Given entries -
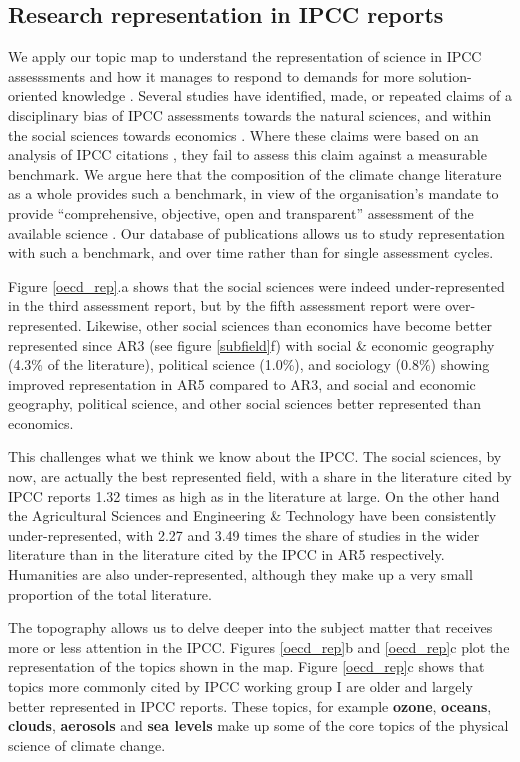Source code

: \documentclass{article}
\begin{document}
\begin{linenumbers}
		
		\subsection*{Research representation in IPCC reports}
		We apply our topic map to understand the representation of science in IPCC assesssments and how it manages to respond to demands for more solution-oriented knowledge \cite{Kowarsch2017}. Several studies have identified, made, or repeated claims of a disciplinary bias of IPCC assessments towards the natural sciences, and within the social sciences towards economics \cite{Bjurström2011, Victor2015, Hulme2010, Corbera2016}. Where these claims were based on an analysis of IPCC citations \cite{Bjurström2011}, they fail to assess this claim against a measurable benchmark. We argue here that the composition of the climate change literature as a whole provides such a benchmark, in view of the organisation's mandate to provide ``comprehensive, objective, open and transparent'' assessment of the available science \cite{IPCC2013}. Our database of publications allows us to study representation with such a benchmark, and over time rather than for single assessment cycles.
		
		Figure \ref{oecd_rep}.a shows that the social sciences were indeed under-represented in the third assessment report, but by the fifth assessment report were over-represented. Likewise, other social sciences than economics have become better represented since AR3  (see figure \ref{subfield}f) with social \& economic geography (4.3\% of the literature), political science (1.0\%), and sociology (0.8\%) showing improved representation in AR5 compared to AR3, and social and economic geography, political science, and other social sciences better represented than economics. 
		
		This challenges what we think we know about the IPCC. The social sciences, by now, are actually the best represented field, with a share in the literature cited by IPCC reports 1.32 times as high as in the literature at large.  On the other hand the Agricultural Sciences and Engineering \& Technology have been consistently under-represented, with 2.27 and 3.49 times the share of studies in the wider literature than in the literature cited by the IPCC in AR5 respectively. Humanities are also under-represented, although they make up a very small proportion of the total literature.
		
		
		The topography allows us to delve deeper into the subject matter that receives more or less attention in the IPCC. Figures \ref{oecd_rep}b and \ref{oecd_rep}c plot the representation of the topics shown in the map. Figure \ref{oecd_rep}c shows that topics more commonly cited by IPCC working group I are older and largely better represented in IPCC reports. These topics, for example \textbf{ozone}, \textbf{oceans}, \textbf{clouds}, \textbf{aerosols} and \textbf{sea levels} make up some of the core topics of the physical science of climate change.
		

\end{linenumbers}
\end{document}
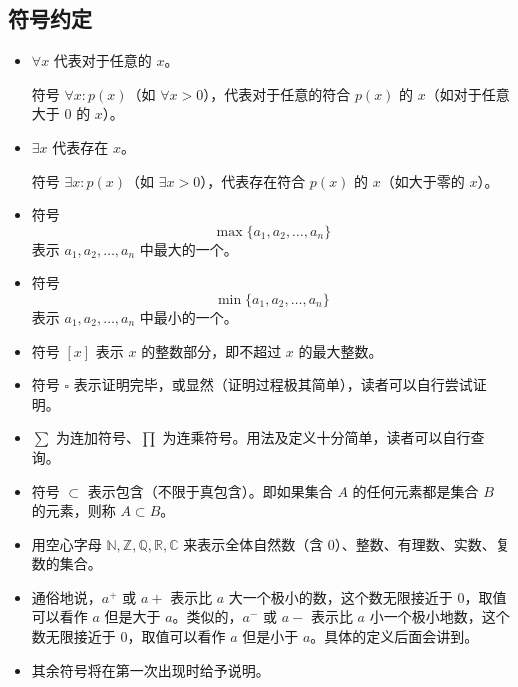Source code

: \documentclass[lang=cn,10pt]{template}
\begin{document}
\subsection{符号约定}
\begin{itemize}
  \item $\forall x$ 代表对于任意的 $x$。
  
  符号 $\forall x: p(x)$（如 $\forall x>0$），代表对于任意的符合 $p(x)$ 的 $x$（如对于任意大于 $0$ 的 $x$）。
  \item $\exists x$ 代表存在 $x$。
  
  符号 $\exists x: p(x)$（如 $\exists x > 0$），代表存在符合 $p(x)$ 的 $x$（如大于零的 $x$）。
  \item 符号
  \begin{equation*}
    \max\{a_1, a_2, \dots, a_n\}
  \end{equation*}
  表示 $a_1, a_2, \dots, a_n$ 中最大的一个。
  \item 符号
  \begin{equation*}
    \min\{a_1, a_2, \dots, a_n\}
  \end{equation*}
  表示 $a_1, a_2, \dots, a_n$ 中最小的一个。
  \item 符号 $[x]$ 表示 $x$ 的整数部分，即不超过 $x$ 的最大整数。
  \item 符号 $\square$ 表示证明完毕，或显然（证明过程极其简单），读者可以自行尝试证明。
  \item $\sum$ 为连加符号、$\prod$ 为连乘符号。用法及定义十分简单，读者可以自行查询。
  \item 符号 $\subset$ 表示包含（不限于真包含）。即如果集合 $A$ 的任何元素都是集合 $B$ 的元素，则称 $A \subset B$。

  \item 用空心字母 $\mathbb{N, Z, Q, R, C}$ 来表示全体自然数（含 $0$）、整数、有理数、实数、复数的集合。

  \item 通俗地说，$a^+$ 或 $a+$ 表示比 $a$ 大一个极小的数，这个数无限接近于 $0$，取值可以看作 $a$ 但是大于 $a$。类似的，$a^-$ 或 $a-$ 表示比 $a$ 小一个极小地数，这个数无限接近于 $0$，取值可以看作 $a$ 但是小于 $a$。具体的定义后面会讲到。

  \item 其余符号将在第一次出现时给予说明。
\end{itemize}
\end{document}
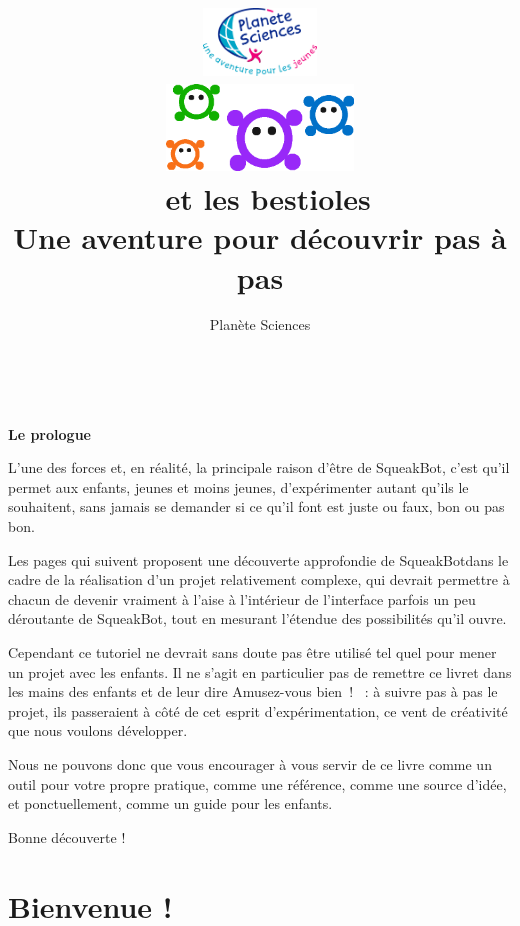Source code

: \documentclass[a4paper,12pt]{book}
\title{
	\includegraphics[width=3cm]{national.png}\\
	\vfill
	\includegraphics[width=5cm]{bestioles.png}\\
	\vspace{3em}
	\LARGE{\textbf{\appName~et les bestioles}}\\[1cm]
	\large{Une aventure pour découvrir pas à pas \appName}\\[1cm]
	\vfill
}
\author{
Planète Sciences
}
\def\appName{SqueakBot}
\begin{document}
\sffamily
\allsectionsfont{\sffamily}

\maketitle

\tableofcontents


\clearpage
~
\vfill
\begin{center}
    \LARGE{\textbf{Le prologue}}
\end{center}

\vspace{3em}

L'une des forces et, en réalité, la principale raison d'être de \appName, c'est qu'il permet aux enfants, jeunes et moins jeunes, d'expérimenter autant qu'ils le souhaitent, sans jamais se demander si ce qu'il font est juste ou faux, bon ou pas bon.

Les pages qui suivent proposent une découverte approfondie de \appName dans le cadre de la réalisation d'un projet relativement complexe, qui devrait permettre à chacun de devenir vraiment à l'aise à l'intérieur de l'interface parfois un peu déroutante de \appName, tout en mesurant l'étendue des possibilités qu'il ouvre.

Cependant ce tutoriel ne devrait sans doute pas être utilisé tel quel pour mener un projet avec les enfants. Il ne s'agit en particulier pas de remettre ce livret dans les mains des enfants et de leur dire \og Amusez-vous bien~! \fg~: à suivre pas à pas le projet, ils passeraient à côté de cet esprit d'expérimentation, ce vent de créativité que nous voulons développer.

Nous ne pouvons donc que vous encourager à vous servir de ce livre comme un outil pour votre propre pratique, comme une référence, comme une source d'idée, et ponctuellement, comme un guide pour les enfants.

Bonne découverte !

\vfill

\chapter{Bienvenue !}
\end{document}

What you are asked to do -
Within the entries above, report how many lines include "enfants", and keep the answer to the number.

Task answer -
3